[FOM] Re: FOM Digest, Vol 14, Issue 10
Adam Epstein
adame at maths.warwick.ac.uk
Mon Feb 9 16:58:07 EST 2004
> Suppose we are given a (maybe even fairly small) finite number of rational
> points in R^3 representing the initial positions of some Newtonian particles
> subject only to the Newtonian inverse square law of gravitation (say, in
> geometric units). We are also given initial velocity vectors for these
> particles, again by rational numbers.
......
>
> We want to know the recursion theoretic status of these algorithmic
> questions.
>
> What about polynomial time hardness with respect to log space linear time
> reductions?
>
> Harvey Friedman
I don't now anything about the status of these questions. But matters such
as these are already an issue for much more basic (if less physical)

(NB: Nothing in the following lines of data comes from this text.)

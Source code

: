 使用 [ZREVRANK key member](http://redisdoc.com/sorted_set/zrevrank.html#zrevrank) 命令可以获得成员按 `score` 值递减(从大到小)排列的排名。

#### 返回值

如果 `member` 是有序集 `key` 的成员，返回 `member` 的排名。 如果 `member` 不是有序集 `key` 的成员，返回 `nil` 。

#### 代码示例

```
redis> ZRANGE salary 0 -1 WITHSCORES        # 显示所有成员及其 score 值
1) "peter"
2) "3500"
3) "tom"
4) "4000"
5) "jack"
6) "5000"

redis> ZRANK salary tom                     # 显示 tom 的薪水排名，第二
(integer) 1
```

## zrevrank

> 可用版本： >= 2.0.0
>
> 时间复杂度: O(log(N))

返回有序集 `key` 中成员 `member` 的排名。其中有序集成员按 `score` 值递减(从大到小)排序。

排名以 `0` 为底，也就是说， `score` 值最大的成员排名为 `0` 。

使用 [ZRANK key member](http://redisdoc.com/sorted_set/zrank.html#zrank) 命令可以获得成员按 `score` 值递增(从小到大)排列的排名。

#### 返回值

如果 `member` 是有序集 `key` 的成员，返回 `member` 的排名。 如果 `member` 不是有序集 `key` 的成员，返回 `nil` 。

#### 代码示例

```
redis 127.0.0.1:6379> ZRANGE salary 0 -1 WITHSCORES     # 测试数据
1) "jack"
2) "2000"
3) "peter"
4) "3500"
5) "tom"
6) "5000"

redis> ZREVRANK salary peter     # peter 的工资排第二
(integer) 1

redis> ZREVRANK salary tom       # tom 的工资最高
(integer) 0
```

dynamical systems. For example, consider the one-parameter familiy of
polynomial maps x->x^2+c. These are often studied over C (yielding
Julia sets and the Mandelbrot set) but for now restrict attention to real
values of x and real parameters c.
The existence of MANY periodic cycles is easy. Here what is interesting is
the existence of attracting cycles. And old theorem of Fatou specializes
here to assert that there is at most one attracting cycle.
With this background one could consider the following question often posed
by Milnor:
For a given rational number c, does the map x^2+c have an attracting cycle?
Is this matter necessarily decidable? If so, can one bound the complexity?
For many years it was an important open problem to show that the (open)
set of c\in[1/4,-2] (the rest of the parameter range being somewhat trivial
dynamically) for which there exists an attracting cycle is actually dense.
This was shown around 1993 by Lyubich and Graczyk-Swiatek.
Thus, it seems appropriate to consider the following variant questions:
Given a (rational) number c and some epsilon>0, can one prove by
elementary means (e.g. within Peano Arithmetic) that some parameter
within epsilon of c yields a map with an attracting cycle?
What is the relationship between the smallness of epsilon and the
largeness of the period of the attractor? If the period grows too rapidly
as epsilon->0 does this entail that the density theorem (after suitable
transcription, of course) is unprovable over PA? Does this approximation
problem have an interesting computational complexity?
To my knowledge, nobody is currently working on questions of this type.